Data listing: Begin

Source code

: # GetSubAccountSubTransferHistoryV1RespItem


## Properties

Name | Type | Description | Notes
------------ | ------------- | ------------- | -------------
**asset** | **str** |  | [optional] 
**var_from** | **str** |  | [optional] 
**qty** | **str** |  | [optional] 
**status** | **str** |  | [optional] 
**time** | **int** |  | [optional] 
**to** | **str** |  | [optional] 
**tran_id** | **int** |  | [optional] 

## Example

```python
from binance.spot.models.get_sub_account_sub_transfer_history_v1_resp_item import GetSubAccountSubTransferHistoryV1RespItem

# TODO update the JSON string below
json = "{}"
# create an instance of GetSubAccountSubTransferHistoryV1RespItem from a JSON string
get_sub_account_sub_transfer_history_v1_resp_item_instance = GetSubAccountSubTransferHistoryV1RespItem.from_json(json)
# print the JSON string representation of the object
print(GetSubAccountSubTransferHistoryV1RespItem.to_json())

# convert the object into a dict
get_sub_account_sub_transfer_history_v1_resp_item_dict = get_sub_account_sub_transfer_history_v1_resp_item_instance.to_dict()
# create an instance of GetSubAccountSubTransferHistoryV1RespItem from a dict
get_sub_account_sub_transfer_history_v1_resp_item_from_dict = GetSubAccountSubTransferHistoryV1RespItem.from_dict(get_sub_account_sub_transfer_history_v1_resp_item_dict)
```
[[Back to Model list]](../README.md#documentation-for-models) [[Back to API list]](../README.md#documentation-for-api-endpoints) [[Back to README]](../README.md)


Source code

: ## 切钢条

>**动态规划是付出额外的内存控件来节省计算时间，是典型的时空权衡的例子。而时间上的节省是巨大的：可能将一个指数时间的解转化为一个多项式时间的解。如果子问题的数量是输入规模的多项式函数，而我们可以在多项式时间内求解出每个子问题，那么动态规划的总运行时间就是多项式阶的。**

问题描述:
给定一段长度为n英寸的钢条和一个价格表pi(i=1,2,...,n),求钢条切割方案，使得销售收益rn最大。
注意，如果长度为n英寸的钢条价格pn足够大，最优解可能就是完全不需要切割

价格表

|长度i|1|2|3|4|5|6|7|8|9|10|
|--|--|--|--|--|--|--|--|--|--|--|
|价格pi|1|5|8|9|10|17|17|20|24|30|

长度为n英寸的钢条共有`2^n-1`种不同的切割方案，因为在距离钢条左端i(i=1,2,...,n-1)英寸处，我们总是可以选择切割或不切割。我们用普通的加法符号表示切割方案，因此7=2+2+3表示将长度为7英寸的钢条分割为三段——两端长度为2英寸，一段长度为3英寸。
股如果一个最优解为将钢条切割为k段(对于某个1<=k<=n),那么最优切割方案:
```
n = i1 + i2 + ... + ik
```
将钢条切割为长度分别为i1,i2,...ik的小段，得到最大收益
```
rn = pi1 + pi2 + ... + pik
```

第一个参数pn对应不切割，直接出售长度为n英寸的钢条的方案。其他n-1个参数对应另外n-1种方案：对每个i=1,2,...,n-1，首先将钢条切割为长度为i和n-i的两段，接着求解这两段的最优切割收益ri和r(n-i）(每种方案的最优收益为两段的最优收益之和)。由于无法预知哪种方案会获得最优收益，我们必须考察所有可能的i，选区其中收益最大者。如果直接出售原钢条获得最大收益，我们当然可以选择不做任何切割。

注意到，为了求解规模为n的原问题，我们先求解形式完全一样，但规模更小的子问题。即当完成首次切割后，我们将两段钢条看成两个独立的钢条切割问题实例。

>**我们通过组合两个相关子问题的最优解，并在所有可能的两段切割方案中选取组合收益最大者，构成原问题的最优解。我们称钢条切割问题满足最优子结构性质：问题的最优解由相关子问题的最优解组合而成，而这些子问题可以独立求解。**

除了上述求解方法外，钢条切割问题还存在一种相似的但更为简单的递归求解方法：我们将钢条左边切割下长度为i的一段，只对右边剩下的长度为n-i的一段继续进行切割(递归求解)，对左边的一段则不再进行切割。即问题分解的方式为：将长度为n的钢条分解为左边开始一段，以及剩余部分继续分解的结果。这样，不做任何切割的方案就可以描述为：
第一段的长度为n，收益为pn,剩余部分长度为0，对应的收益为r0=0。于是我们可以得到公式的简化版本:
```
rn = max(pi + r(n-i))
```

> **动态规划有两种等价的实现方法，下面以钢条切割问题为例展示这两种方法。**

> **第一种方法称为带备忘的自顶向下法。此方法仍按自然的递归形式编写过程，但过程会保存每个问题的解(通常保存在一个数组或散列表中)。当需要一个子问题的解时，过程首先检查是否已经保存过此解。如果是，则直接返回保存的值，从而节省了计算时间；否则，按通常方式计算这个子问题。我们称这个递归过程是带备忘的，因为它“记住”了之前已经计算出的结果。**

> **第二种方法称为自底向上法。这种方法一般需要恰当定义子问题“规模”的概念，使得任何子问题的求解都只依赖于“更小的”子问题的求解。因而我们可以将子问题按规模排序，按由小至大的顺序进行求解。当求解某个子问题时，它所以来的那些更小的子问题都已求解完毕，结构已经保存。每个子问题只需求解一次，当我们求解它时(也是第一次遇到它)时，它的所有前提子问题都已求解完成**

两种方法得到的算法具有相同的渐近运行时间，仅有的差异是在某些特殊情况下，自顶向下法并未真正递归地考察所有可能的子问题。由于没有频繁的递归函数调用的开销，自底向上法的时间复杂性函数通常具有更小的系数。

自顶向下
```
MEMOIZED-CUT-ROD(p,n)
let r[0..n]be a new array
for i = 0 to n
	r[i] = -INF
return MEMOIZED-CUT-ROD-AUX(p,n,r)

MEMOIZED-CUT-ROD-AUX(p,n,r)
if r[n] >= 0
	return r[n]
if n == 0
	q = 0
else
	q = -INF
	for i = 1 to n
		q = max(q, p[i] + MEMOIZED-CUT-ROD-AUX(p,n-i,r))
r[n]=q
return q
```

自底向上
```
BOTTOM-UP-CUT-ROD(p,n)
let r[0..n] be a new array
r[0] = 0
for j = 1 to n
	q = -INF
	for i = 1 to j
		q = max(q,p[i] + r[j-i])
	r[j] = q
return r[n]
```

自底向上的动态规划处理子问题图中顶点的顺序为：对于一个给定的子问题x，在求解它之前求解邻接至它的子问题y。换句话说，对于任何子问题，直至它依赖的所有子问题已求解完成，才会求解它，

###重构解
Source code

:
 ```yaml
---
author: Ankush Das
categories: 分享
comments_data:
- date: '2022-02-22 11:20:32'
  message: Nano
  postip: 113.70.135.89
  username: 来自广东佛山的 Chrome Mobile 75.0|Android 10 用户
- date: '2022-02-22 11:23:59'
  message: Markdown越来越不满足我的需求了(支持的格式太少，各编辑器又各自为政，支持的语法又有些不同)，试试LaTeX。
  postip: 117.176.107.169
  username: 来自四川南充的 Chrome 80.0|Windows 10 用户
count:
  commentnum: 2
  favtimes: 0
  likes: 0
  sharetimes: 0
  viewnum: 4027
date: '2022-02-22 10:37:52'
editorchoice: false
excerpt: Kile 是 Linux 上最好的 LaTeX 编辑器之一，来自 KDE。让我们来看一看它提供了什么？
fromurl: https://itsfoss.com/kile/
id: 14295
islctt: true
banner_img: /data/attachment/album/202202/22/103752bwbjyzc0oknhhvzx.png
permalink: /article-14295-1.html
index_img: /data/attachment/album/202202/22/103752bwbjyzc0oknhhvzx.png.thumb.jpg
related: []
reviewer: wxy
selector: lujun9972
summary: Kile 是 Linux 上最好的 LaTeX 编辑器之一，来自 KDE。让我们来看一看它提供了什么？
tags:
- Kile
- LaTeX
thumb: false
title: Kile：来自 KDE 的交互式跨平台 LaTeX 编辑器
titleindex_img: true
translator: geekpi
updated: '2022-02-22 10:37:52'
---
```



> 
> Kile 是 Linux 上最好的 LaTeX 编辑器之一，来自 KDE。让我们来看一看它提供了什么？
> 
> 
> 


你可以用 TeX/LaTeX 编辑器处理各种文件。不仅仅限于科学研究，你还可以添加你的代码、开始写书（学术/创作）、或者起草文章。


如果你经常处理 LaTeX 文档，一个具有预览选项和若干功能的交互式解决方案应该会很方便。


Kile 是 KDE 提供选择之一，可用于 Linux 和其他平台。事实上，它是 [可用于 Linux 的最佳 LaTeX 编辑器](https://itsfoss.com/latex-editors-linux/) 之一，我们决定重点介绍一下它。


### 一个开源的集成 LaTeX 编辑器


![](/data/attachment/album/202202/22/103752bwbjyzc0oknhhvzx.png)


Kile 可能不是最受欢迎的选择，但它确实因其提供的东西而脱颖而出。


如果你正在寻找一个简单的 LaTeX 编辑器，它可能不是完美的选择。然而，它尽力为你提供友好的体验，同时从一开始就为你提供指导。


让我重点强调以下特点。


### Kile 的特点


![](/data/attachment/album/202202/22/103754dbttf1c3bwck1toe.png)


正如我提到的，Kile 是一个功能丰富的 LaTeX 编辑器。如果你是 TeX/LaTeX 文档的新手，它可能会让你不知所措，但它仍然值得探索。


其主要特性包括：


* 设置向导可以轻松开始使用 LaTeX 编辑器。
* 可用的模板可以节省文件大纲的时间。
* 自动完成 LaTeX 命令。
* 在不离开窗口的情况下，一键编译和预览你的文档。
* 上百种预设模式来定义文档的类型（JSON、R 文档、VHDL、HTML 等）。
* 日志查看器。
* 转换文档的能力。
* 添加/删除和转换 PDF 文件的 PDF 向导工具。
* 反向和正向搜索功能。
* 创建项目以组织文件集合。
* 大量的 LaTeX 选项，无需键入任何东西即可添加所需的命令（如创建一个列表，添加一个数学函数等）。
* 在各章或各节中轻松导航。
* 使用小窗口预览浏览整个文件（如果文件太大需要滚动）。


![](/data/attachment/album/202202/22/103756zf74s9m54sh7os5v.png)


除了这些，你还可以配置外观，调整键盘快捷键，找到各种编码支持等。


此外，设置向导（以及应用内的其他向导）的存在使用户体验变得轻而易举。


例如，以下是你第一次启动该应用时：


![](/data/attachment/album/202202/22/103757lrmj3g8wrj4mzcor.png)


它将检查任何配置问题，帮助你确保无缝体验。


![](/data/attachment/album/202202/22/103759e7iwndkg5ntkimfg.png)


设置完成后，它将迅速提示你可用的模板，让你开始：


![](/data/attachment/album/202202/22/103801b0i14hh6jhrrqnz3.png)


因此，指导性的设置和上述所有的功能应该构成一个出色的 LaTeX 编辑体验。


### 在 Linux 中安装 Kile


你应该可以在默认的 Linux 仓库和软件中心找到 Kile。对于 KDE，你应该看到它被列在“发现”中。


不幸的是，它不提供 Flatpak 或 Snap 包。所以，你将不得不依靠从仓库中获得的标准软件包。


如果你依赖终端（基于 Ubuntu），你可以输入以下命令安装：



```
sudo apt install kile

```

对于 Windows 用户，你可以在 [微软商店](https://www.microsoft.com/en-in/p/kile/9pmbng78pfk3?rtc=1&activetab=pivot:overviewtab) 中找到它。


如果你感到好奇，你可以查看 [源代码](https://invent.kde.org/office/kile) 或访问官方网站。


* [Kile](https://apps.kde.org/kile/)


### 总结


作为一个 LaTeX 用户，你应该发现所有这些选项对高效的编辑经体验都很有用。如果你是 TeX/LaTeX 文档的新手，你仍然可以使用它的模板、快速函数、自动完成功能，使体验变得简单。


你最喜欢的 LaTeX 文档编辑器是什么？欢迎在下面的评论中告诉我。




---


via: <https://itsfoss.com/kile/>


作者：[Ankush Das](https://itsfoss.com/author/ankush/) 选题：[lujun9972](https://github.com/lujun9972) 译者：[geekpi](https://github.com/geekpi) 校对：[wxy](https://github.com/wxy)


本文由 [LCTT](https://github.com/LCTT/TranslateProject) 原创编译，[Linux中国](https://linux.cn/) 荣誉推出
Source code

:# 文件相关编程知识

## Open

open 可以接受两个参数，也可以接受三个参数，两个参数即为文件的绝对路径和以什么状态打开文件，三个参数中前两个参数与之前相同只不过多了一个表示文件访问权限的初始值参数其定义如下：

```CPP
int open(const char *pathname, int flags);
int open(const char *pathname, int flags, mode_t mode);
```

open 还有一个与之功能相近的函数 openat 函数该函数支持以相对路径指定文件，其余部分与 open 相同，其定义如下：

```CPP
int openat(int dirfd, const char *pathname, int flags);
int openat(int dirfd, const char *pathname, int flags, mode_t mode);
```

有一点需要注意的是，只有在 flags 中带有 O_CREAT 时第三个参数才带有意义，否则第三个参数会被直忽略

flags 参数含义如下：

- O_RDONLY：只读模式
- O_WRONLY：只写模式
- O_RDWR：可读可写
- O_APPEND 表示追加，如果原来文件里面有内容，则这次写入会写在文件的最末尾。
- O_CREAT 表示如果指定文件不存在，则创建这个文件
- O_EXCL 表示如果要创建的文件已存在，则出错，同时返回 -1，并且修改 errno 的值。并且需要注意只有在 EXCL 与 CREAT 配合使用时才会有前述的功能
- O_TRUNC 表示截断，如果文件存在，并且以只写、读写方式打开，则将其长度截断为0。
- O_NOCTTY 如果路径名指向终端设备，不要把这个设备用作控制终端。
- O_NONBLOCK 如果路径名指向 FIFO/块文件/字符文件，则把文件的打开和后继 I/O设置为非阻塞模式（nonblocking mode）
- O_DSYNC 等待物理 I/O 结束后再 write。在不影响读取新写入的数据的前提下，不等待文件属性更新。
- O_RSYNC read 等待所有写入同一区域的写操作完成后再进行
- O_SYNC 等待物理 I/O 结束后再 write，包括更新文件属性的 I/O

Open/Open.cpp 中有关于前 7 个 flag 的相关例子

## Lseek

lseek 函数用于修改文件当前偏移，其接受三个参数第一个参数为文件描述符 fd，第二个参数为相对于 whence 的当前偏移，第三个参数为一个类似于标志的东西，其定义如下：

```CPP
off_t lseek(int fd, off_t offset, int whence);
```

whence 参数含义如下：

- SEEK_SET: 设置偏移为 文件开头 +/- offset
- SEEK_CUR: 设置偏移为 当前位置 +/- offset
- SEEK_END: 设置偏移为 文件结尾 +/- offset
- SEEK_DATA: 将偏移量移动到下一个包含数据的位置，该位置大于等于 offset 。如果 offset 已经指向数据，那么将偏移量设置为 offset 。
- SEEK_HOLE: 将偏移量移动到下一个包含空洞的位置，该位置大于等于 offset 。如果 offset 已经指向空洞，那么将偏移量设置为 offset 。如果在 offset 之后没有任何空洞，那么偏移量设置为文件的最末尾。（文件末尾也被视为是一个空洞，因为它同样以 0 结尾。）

Data listing: End

**Problem:** Copy back the listing above exactly, but only from the line with "上百种预设模式来定义文档的类型（JSON、R 文档、VHDL、HTML 等）。" through the line with "除了这些，你还可以配置外观，调整键盘快捷键，找到各种编码支持等。", both ends included.

**Task output:**
* 上百种预设模式来定义文档的类型（JSON、R 文档、VHDL、HTML 等）。
* 日志查看器。
* 转换文档的能力。
* 添加/删除和转换 PDF 文件的 PDF 向导工具。
* 反向和正向搜索功能。
* 创建项目以组织文件集合。
* 大量的 LaTeX 选项，无需键入任何东西即可添加所需的命令（如创建一个列表，添加一个数学函数等）。
* 在各章或各节中轻松导航。
* 使用小窗口预览浏览整个文件（如果文件太大需要滚动）。


![](/data/attachment/album/202202/22/103756zf74s9m54sh7os5v.png)


除了这些，你还可以配置外观，调整键盘快捷键，找到各种编码支持等。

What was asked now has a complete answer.